La femme, son corps et sa pensée ; un univers érotique, sensuel et sexuel – voilà des aspects qui pourraient être amplement étudiés dans l’œuvre de Nougé. Des textes poétiques de l’Expérience continue aux Commentaires publiés posthumément dans Érotiques, l’univers lié à la séduction est vaste. Mais, contrairement à ce que l’on pourrait penser, en s’opposant au rôle accordé à l’inconscient par le groupe d’André Breton, Nougé hisse comme drapeau de guerre la conscience et l’action consciente, contrôlée – même dans l’amour : « (Ma caractéristique intellectuelle peut-être essentielle : ne jamais perdre le contrôle, jamais de laisser-aller, de spontanéité, même dans la colère, ni en faisant l’amour. […]) » (Nougé 1995 : 26).
Cette conscience se fait donc sentir encore plus dans le jeu de la séduction. Simultanément, c’est la même conscience, à l’intérieur et en dehors du jeu de séduction, qui lui impose des limites au niveau de l’expression, comme on le verra un peu plus loin dans le poème Esquisse d’un hymne à Marthe Beauvoisin.

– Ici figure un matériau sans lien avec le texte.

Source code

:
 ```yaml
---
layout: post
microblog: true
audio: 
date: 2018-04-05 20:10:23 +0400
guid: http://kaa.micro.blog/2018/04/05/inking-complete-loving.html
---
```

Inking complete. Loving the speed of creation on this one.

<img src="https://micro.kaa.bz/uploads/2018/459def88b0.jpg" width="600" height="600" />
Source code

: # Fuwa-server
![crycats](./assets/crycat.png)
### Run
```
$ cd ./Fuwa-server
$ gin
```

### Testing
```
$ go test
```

Le réseau de textes érotiques
Si l’on revient encore un moment à cette idée de la séduction comme un geste, il en est un qui se révèle, ou plutôt, qui s’actualise dans ce qui est raconté, mais également dans l’acte de langage. Chez Paul Nougé, la séduction est racontée, fictionnalisée (comme dans Le Carnet secret de Feldheim), mais elle est souvent, de façon plus ou moins voilée, une séduction par le langage. La proie ici n’est que le lecteur – pas victime, mais complice de l’acte de séduction.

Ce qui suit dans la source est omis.